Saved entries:
----------------------------------------

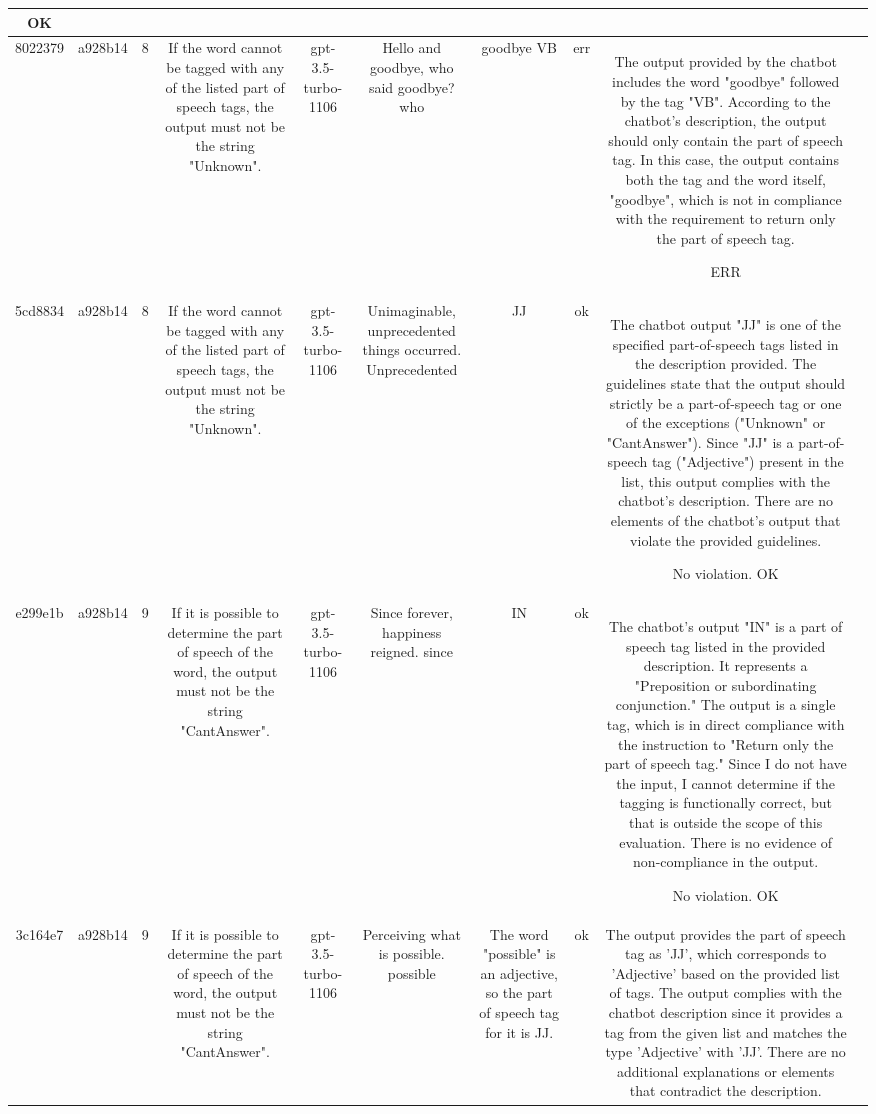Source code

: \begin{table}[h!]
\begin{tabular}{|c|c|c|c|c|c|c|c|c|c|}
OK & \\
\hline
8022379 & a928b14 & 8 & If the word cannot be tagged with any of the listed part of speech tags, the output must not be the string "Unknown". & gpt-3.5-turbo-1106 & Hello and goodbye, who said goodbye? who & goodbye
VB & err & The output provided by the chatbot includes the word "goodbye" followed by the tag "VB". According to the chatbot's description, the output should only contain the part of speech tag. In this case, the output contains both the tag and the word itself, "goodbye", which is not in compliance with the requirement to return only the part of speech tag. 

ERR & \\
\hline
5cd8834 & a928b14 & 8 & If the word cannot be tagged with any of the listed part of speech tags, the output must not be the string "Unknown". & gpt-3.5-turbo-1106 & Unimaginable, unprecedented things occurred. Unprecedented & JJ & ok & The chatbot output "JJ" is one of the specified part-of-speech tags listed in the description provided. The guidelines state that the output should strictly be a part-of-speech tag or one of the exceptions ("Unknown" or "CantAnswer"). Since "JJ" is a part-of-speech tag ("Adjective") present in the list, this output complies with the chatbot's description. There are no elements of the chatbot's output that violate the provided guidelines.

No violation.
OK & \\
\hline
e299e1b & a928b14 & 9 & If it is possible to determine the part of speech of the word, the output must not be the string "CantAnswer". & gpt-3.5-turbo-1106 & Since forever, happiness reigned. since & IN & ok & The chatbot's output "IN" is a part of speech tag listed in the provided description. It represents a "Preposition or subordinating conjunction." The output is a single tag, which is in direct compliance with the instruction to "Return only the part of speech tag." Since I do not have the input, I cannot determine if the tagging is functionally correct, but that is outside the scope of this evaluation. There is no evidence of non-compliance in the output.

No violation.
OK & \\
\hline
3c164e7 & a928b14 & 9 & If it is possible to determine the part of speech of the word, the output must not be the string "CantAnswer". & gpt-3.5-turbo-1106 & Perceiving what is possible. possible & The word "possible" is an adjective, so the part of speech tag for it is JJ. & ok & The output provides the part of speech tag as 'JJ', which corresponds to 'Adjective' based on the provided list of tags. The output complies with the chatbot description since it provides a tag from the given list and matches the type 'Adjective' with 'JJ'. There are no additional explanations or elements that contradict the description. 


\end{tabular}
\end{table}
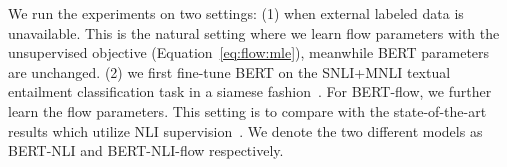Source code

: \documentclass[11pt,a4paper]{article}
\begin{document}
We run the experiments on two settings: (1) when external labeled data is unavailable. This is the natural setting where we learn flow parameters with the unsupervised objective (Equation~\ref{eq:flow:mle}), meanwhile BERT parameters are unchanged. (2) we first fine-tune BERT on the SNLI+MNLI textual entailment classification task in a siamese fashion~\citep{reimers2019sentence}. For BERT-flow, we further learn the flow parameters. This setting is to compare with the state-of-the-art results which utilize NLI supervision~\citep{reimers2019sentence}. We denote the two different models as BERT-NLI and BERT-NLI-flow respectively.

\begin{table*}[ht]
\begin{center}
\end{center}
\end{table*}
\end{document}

----------------------------------------

- Problem description -
Your answer must be an exact copy of the entries above, with no pictures in it.

- Task output -
Source code

: \begin{table}[h!]
\begin{tabular}{|c|c|c|c|c|c|c|c|c|c|}
OK & \\
\hline
8022379 & a928b14 & 8 & If the word cannot be tagged with any of the listed part of speech tags, the output must not be the string "Unknown". & gpt-3.5-turbo-1106 & Hello and goodbye, who said goodbye? who & goodbye
VB & err & The output provided by the chatbot includes the word "goodbye" followed by the tag "VB". According to the chatbot's description, the output should only contain the part of speech tag. In this case, the output contains both the tag and the word itself, "goodbye", which is not in compliance with the requirement to return only the part of speech tag. 

ERR & \\
\hline
5cd8834 & a928b14 & 8 & If the word cannot be tagged with any of the listed part of speech tags, the output must not be the string "Unknown". & gpt-3.5-turbo-1106 & Unimaginable, unprecedented things occurred. Unprecedented & JJ & ok & The chatbot output "JJ" is one of the specified part-of-speech tags listed in the description provided. The guidelines state that the output should strictly be a part-of-speech tag or one of the exceptions ("Unknown" or "CantAnswer"). Since "JJ" is a part-of-speech tag ("Adjective") present in the list, this output complies with the chatbot's description. There are no elements of the chatbot's output that violate the provided guidelines.

No violation.
OK & \\
\hline
e299e1b & a928b14 & 9 & If it is possible to determine the part of speech of the word, the output must not be the string "CantAnswer". & gpt-3.5-turbo-1106 & Since forever, happiness reigned. since & IN & ok & The chatbot's output "IN" is a part of speech tag listed in the provided description. It represents a "Preposition or subordinating conjunction." The output is a single tag, which is in direct compliance with the instruction to "Return only the part of speech tag." Since I do not have the input, I cannot determine if the tagging is functionally correct, but that is outside the scope of this evaluation. There is no evidence of non-compliance in the output.

No violation.
OK & \\
\hline
3c164e7 & a928b14 & 9 & If it is possible to determine the part of speech of the word, the output must not be the string "CantAnswer". & gpt-3.5-turbo-1106 & Perceiving what is possible. possible & The word "possible" is an adjective, so the part of speech tag for it is JJ. & ok & The output provides the part of speech tag as 'JJ', which corresponds to 'Adjective' based on the provided list of tags. The output complies with the chatbot description since it provides a tag from the given list and matches the type 'Adjective' with 'JJ'. There are no additional explanations or elements that contradict the description. 


\end{tabular}
\end{table}
Source code

: \documentclass[11pt,a4paper]{article}
\begin{document}
We run the experiments on two settings: (1) when external labeled data is unavailable. This is the natural setting where we learn flow parameters with the unsupervised objective (Equation~\ref{eq:flow:mle}), meanwhile BERT parameters are unchanged. (2) we first fine-tune BERT on the SNLI+MNLI textual entailment classification task in a siamese fashion~\citep{reimers2019sentence}. For BERT-flow, we further learn the flow parameters. This setting is to compare with the state-of-the-art results which utilize NLI supervision~\citep{reimers2019sentence}. We denote the two different models as BERT-NLI and BERT-NLI-flow respectively.

\begin{table*}[ht]
\begin{center}
\end{center}
\end{table*}
\end{document}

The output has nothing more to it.